● WORK ORDER
Report back every line of the entries that contains "will", exactly as written.

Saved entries
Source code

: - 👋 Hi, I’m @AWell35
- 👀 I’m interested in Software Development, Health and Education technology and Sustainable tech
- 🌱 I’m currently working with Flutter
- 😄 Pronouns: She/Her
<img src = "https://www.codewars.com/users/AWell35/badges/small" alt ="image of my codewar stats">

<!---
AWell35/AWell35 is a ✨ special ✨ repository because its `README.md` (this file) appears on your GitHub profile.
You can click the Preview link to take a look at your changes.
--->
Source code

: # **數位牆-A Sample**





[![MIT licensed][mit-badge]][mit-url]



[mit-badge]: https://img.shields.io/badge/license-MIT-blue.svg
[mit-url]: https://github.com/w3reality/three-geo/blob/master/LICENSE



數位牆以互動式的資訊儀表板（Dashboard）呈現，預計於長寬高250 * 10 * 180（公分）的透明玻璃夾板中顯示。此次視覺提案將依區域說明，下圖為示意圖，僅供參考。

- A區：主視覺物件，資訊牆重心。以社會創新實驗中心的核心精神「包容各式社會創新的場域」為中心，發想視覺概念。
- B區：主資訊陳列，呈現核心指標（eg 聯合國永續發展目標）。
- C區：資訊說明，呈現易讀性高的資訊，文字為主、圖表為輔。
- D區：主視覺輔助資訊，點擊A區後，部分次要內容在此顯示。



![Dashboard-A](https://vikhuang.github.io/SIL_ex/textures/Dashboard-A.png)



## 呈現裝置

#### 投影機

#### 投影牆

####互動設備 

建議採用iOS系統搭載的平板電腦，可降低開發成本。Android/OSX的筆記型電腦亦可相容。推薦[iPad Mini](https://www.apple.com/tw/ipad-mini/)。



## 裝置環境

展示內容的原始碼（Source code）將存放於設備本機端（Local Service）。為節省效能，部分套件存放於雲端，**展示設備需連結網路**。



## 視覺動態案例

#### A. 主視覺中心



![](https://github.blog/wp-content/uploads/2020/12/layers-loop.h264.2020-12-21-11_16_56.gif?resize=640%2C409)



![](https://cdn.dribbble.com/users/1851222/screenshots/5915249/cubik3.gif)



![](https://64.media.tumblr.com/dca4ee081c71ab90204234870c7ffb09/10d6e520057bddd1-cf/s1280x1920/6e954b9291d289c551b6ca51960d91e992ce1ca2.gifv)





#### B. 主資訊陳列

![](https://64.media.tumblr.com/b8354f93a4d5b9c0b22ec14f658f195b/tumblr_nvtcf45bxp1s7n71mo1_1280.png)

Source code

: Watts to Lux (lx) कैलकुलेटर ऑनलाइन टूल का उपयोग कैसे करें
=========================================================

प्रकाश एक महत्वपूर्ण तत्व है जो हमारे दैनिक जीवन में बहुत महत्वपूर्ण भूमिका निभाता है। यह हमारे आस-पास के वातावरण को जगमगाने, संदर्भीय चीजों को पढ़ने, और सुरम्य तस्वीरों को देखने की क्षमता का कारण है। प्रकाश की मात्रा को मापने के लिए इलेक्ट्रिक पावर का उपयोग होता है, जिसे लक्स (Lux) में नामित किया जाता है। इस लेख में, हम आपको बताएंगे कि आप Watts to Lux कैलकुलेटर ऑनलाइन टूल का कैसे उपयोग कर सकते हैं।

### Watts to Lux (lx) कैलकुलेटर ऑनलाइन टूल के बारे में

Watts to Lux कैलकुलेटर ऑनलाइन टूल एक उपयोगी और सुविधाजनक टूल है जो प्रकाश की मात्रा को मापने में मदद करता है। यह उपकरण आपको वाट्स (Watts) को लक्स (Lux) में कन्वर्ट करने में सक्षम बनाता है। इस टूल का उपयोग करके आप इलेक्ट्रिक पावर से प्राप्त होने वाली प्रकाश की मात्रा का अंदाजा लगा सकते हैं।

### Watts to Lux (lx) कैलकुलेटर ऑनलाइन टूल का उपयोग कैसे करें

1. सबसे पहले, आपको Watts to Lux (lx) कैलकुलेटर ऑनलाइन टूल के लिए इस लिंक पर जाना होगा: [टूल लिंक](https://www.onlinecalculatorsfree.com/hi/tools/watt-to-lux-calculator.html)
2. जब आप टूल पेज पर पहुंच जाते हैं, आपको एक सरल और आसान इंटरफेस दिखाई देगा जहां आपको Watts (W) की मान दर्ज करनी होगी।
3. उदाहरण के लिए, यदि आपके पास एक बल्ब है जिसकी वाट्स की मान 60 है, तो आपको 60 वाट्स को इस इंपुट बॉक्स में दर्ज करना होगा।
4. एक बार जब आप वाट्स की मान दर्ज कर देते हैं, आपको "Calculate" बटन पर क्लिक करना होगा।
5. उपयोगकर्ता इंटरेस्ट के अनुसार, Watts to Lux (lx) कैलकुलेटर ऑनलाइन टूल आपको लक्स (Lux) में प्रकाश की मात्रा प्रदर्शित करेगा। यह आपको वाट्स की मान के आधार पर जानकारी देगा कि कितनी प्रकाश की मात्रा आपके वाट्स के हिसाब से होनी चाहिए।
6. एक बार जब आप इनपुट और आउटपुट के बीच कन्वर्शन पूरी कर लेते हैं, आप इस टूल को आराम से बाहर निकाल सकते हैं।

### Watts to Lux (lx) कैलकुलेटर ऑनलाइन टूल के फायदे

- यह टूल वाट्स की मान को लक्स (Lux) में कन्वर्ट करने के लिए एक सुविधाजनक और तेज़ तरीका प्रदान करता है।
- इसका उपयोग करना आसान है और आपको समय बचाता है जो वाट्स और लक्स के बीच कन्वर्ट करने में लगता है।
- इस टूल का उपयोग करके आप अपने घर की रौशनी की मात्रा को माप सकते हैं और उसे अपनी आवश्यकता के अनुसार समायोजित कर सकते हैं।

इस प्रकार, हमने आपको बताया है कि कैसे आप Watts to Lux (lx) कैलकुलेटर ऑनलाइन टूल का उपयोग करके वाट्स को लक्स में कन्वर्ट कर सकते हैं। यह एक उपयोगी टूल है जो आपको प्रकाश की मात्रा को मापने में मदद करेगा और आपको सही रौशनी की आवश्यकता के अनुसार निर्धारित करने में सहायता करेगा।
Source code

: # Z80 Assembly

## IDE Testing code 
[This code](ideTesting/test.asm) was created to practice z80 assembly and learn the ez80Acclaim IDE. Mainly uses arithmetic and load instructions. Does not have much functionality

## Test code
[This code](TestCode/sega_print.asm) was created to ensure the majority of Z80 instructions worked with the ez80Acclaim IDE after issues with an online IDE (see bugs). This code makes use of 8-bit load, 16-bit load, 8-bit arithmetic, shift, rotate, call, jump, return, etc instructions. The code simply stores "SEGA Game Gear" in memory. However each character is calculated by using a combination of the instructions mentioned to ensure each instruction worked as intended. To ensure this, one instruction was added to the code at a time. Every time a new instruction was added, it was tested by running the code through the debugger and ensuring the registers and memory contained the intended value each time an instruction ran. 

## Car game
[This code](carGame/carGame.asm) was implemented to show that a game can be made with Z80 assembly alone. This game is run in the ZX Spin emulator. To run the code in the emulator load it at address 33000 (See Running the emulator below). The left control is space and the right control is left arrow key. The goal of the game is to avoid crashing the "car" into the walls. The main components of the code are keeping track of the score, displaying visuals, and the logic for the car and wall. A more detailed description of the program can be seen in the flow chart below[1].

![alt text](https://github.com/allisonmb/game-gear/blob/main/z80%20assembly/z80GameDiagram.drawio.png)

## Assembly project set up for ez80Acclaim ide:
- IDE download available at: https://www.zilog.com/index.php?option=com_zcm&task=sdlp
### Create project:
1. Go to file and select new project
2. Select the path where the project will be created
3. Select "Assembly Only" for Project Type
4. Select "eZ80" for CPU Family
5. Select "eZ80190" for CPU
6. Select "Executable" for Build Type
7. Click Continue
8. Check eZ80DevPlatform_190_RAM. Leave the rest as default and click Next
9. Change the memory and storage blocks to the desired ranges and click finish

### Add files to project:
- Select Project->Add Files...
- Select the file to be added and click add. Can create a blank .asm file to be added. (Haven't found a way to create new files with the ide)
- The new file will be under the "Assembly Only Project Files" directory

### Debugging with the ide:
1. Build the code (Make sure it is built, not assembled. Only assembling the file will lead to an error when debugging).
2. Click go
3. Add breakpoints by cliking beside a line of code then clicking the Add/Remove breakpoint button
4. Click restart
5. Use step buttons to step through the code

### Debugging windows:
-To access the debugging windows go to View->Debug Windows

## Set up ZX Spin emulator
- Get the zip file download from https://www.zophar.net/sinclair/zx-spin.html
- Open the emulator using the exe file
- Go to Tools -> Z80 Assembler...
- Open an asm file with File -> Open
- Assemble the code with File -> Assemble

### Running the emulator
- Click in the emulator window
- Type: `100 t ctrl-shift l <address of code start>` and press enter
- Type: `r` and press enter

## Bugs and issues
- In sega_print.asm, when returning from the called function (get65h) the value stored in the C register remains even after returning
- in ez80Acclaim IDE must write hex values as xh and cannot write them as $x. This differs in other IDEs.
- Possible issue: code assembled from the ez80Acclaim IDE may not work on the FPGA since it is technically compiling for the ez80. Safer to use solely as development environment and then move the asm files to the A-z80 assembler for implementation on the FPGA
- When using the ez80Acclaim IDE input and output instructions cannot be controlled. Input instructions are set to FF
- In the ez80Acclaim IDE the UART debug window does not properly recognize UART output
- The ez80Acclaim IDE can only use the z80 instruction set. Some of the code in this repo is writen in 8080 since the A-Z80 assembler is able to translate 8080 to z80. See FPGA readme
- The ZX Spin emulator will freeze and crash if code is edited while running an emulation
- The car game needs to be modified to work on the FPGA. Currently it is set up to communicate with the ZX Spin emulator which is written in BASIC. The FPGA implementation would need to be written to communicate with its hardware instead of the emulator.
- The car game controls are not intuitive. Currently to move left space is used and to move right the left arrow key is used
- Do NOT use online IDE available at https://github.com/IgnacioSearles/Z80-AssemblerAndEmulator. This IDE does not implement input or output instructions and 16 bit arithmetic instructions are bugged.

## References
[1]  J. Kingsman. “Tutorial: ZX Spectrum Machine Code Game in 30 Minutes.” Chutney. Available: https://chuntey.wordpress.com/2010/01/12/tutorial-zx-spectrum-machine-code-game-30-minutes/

● REPLY
2. Select the path where the project will be created
- The new file will be under the "Assembly Only Project Files" directory
1. Build the code (Make sure it is built, not assembled. Only assembling the file will lead to an error when debugging).
- The ZX Spin emulator will freeze and crash if code is edited while running an emulation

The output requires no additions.